= Beginning of Section =

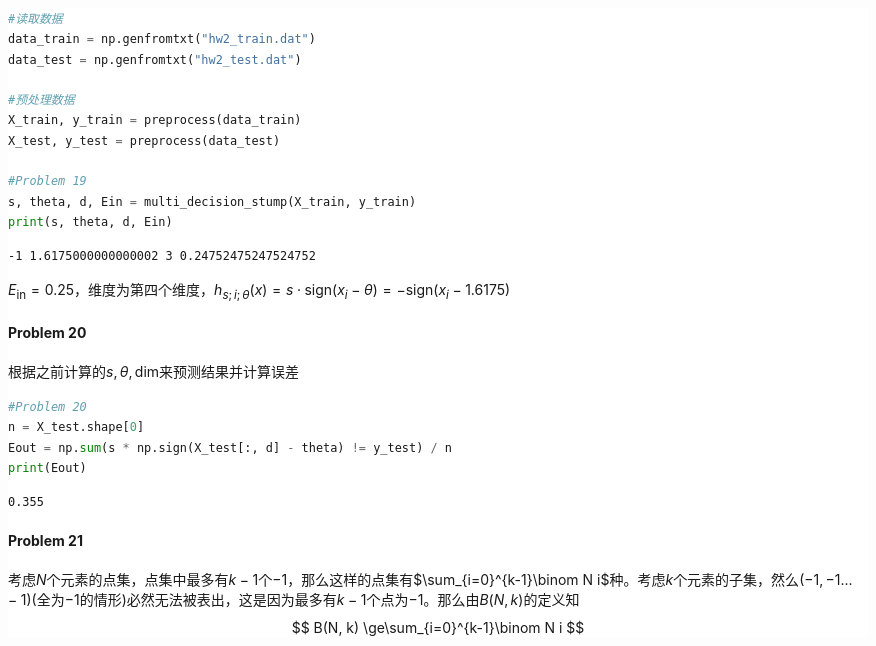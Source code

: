 

```python
#读取数据
data_train = np.genfromtxt("hw2_train.dat")
data_test = np.genfromtxt("hw2_test.dat")

#预处理数据
X_train, y_train = preprocess(data_train)
X_test, y_test = preprocess(data_test)

#Problem 19
s, theta, d, Ein = multi_decision_stump(X_train, y_train)
print(s, theta, d, Ein)
```

    -1 1.6175000000000002 3 0.24752475247524752


$E_{\text{in}}=0.25$，维度为第四个维度，$h_{s;i;θ}(x) = s·\text{sign}(x_i - θ)=-\text{sign}(x_i-1.6175)$



#### Problem 20

根据之前计算的$s,\theta,\text{dim}​$来预测结果并计算误差


```python
#Problem 20
n = X_test.shape[0]
Eout = np.sum(s * np.sign(X_test[:, d] - theta) != y_test) / n
print(Eout)
```

    0.355



#### Problem 21

考虑$N$个元素的点集，点集中最多有$k-1$个$-1$，那么这样的点集有$\sum_{i=0}^{k-1}\binom N i$种。考虑$k$个元素的子集，然么$(-1,-1...-1)$(全为$-1$的情形)必然无法被表出，这是因为最多有$k-1$个点为$-1$。那么由$B(N,k)$的定义知
$$
B(N, k) \ge\sum_{i=0}^{k-1}\binom N i
$$
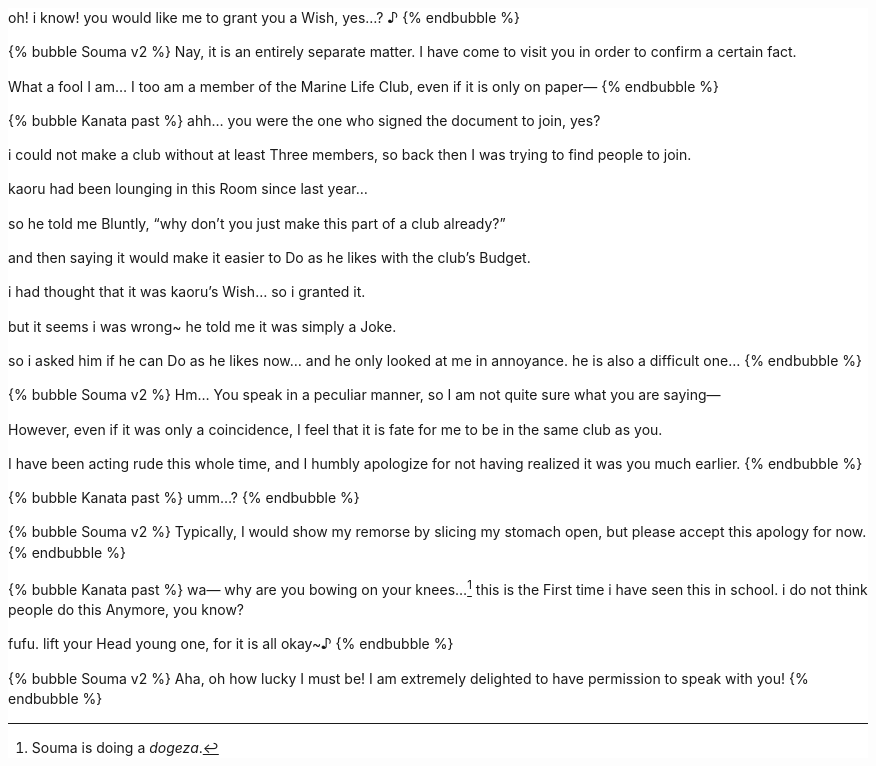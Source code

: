 oh! i know! you would like me to grant you a Wish, yes…? ♪
{% endbubble %}

{% bubble Souma v2 %}
Nay, it is an entirely separate matter. I have come to visit you in order to confirm a certain fact.

What a fool I am… I too am a member of the Marine Life Club, even if it is only on paper—
{% endbubble %}

{% bubble Kanata past %}
ahh… you were the one who signed the document to join, yes?

i could not make a club without at least Three members, so back then I was trying to find people to join.

kaoru had been lounging in this Room since last year…

so he told me Bluntly, “why don’t you just make this part of a club already?”

and then saying it would make it easier to Do as he likes with the club’s Budget.

i had thought that it was kaoru’s Wish… so i granted it.

but it seems i was wrong~ he told me it was simply a Joke.

so i asked him if he can Do as he likes now… and he only looked at me in annoyance. he is also a difficult one…
{% endbubble %}

{% bubble Souma v2 %}
Hm… You speak in a peculiar manner, so I am not quite sure what you are saying—

However, even if it was only a coincidence, I feel that it is fate for me to be in the same club as you.

I have been acting rude this whole time, and I humbly apologize for not having realized it was you much earlier.
{% endbubble %}

{% bubble Kanata past %}
umm…?
{% endbubble %}

{% bubble Souma v2 %}
Typically, I would show my remorse by slicing my stomach open, but please accept this apology for now.
{% endbubble %}

{% bubble Kanata past %}
wa— why are you bowing on your knees…[^12] this is the First time i have seen this in school. i do not think people do this Anymore, you know?

fufu. lift your Head young one, for it is all okay~♪
{% endbubble %}

{% bubble Souma v2 %}
Aha, oh how lucky I must be! I am extremely delighted to have permission to speak with you!
{% endbubble %}


[^1]: It’s very likely that they’re talking about <a href="https://ensemble-stars.fandom.com/wiki/HiMERU" target="_blank">HiMERU</a>.
[^2]: In Japan, number four on the basketball uniform signifies the captain. You can read more on the numbers <a href="https://chouseisan.com/l/post-52236/" target="_blank">here</a> (It's in Japanese).
[^3]: Chiaki has been referring to Subaru with <em>kimi</em> up until this point, when he switched to <em>omae</em>. Both mean “you”, but <em>omae</em> is more rough and informal than <em>kimi</em>, so it gives off a much more casual or close feel. But it can also be rude to refer to someone with <em>omae</em>, since it’s typically used towards someone below you, which may be the reason behind Subaru’s reaction.
[^4]: In the original, Subaru trails off before he elaborates, so it’s unclear whether he was asking a question or stating something. He was definitely going to follow up the sentence with a verb, so it’s possible that it was “Do you know anything about my dad?” or “Did you hear about my dad?” or something similar. It’s free for interpretation.
[^5]: As a fun fact, Chiaki uses the word <em>chuunibyou</em> here, and the gacha that came with this event was Chuunibyou. Please check <a href="https://enstarsmasterlist.github.io/scoutevent" target="_blank">this masterlist</a> for a translation of Chuunibyou.
[^6]: Chiaki uses the word <em>usohappyaku</em> 嘘八百 to say “lies and fabrication”, which share the same kanji used in <em>yaobikuni</em> 八百比丘尼.
[^7]: Originally, Kanata misunderstands and says <em>seire…i?</em>, as in spirit (精霊), because Shu says <em>seireen</em> for “siren”. I changed it to “psyche” to somewhat fit a similar pronunciation as “siren” in English.
[^8]: Apparently, <a href="https://en.wikipedia.org/wiki/Muses" target="_blank">there was a muse that did come from the water, and sometimes they’re referred to as water nymphs</a>.
[^9]: This is an expression to say that even scary-looking people feel compassion, as well as being a reference to Kuro’s last name, as it has the kanji for “demon/ogre” (鬼).
[^10]: Referring to what happened in the flashback chapter in <a href="/gang" target="_blank">Gang</a> (Chapter 3).
[^11]: Rogue in Japanese is <em>gorotsuki</em> (ごろつき), which has various negative connotations, such as someone who loiters around with no fixed home or job of their own, or who takes advantage of people’s weak-points, or threatens others with force.
[^12]: Souma is doing a <em>dogeza</em>.
[^13]: Souma’s family name 神崎 has the kanjis “God” and “cape (on the coast)”.
[^14]: ぶちょ～, a more drawn out way to say <em>buchou</em>, meaning “club captain”.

= End of Section =

• **What is required**
Apart from its pictures, the material above should be repeated exactly.

• **Final answer**
Source code

: 

```python
#读取数据
data_train = np.genfromtxt("hw2_train.dat")
data_test = np.genfromtxt("hw2_test.dat")

#预处理数据
X_train, y_train = preprocess(data_train)
X_test, y_test = preprocess(data_test)

#Problem 19
s, theta, d, Ein = multi_decision_stump(X_train, y_train)
print(s, theta, d, Ein)
```

    -1 1.6175000000000002 3 0.24752475247524752


$E_{\text{in}}=0.25$，维度为第四个维度，$h_{s;i;θ}(x) = s·\text{sign}(x_i - θ)=-\text{sign}(x_i-1.6175)$



#### Problem 20

根据之前计算的$s,\theta,\text{dim}​$来预测结果并计算误差


```python
#Problem 20
n = X_test.shape[0]
Eout = np.sum(s * np.sign(X_test[:, d] - theta) != y_test) / n
print(Eout)
```

    0.355



#### Problem 21

考虑$N$个元素的点集，点集中最多有$k-1$个$-1$，那么这样的点集有$\sum_{i=0}^{k-1}\binom N i$种。考虑$k$个元素的子集，然么$(-1,-1...-1)$(全为$-1$的情形)必然无法被表出，这是因为最多有$k-1$个点为$-1$。那么由$B(N,k)$的定义知
$$
B(N, k) \ge\sum_{i=0}^{k-1}\binom N i
$$
Source code

: oh! i know! you would like me to grant you a Wish, yes…? ♪
{% endbubble %}

{% bubble Souma v2 %}
Nay, it is an entirely separate matter. I have come to visit you in order to confirm a certain fact.

What a fool I am… I too am a member of the Marine Life Club, even if it is only on paper—
{% endbubble %}

{% bubble Kanata past %}
ahh… you were the one who signed the document to join, yes?

i could not make a club without at least Three members, so back then I was trying to find people to join.

kaoru had been lounging in this Room since last year…

so he told me Bluntly, “why don’t you just make this part of a club already?”

and then saying it would make it easier to Do as he likes with the club’s Budget.

i had thought that it was kaoru’s Wish… so i granted it.

but it seems i was wrong~ he told me it was simply a Joke.

so i asked him if he can Do as he likes now… and he only looked at me in annoyance. he is also a difficult one…
{% endbubble %}

{% bubble Souma v2 %}
Hm… You speak in a peculiar manner, so I am not quite sure what you are saying—

However, even if it was only a coincidence, I feel that it is fate for me to be in the same club as you.

I have been acting rude this whole time, and I humbly apologize for not having realized it was you much earlier.
{% endbubble %}

{% bubble Kanata past %}
umm…?
{% endbubble %}

{% bubble Souma v2 %}
Typically, I would show my remorse by slicing my stomach open, but please accept this apology for now.
{% endbubble %}

{% bubble Kanata past %}
wa— why are you bowing on your knees…[^12] this is the First time i have seen this in school. i do not think people do this Anymore, you know?

fufu. lift your Head young one, for it is all okay~♪
{% endbubble %}

{% bubble Souma v2 %}
Aha, oh how lucky I must be! I am extremely delighted to have permission to speak with you!
{% endbubble %}


[^1]: It’s very likely that they’re talking about <a href="https://ensemble-stars.fandom.com/wiki/HiMERU" target="_blank">HiMERU</a>.
[^2]: In Japan, number four on the basketball uniform signifies the captain. You can read more on the numbers <a href="https://chouseisan.com/l/post-52236/" target="_blank">here</a> (It's in Japanese).
[^3]: Chiaki has been referring to Subaru with <em>kimi</em> up until this point, when he switched to <em>omae</em>. Both mean “you”, but <em>omae</em> is more rough and informal than <em>kimi</em>, so it gives off a much more casual or close feel. But it can also be rude to refer to someone with <em>omae</em>, since it’s typically used towards someone below you, which may be the reason behind Subaru’s reaction.
[^4]: In the original, Subaru trails off before he elaborates, so it’s unclear whether he was asking a question or stating something. He was definitely going to follow up the sentence with a verb, so it’s possible that it was “Do you know anything about my dad?” or “Did you hear about my dad?” or something similar. It’s free for interpretation.
[^5]: As a fun fact, Chiaki uses the word <em>chuunibyou</em> here, and the gacha that came with this event was Chuunibyou. Please check <a href="https://enstarsmasterlist.github.io/scoutevent" target="_blank">this masterlist</a> for a translation of Chuunibyou.
[^6]: Chiaki uses the word <em>usohappyaku</em> 嘘八百 to say “lies and fabrication”, which share the same kanji used in <em>yaobikuni</em> 八百比丘尼.
[^7]: Originally, Kanata misunderstands and says <em>seire…i?</em>, as in spirit (精霊), because Shu says <em>seireen</em> for “siren”. I changed it to “psyche” to somewhat fit a similar pronunciation as “siren” in English.
[^8]: Apparently, <a href="https://en.wikipedia.org/wiki/Muses" target="_blank">there was a muse that did come from the water, and sometimes they’re referred to as water nymphs</a>.
[^9]: This is an expression to say that even scary-looking people feel compassion, as well as being a reference to Kuro’s last name, as it has the kanji for “demon/ogre” (鬼).
[^10]: Referring to what happened in the flashback chapter in <a href="/gang" target="_blank">Gang</a> (Chapter 3).
[^11]: Rogue in Japanese is <em>gorotsuki</em> (ごろつき), which has various negative connotations, such as someone who loiters around with no fixed home or job of their own, or who takes advantage of people’s weak-points, or threatens others with force.
[^12]: Souma is doing a <em>dogeza</em>.
[^13]: Souma’s family name 神崎 has the kanjis “God” and “cape (on the coast)”.
[^14]: ぶちょ～, a more drawn out way to say <em>buchou</em>, meaning “club captain”.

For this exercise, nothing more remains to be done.